Monday, November 16, 2009

How do we restore confidence in free markets? Formulate a robust explanation of their moral value. Read Economic Liberalism and its Discontents on Public Discourse.

In his recent book The Creation and Destruction of Value, Princeton University’s Harold James observes that the 2008 financial crisis resulted in more than the devastation of economic value. It also facilitated a collapse of values in the sense of people’s faith in particular ideas, institutions, and practices. Among these, few would question that economic Liberalism’s credibility was significantly undermined.
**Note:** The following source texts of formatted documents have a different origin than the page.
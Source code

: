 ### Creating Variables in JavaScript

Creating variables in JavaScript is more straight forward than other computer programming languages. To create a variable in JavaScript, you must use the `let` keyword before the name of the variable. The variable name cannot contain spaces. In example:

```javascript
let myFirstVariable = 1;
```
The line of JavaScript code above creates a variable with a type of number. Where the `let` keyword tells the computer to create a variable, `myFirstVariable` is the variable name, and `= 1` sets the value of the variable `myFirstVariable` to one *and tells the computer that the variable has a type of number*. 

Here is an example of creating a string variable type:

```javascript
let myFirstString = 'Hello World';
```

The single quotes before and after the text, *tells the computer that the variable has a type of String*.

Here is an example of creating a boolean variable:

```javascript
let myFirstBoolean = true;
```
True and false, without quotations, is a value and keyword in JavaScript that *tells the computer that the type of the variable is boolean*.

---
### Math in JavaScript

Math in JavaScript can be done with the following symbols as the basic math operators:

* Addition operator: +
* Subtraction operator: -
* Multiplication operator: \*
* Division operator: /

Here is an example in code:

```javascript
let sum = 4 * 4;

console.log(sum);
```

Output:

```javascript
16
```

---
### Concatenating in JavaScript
As time passes, more people may recognize that the financial crisis owed much to factors that had little to do with markets as such. As several scholars illustrated in the 2009 monograph Verdict on the Crash, the causes included regulations that encouraged irresponsible behavior by banks, imprudent central bank policies, not to mention outright collusion between politicians and government-sponsored enterprises such as Fannie Mae and Freddie Mac.

Unfortunately for promoters of free markets, knowledge of these facts will take time to counter the widespread perception that economic liberalism—manifested in financial liberalization, privatization, deregulation, and increased competition—contributed significantly to the 2008 crisis.

In the meantime, those committed to economic liberalism have a chance to rethink and reformulate the case for markets. Certainly the efficiency arguments for economic freedom will be revisited, refined, and rearticulated. But it’s also an opportunity for economic liberals to reexamine what is often a weakness in their position—the principled case for markets.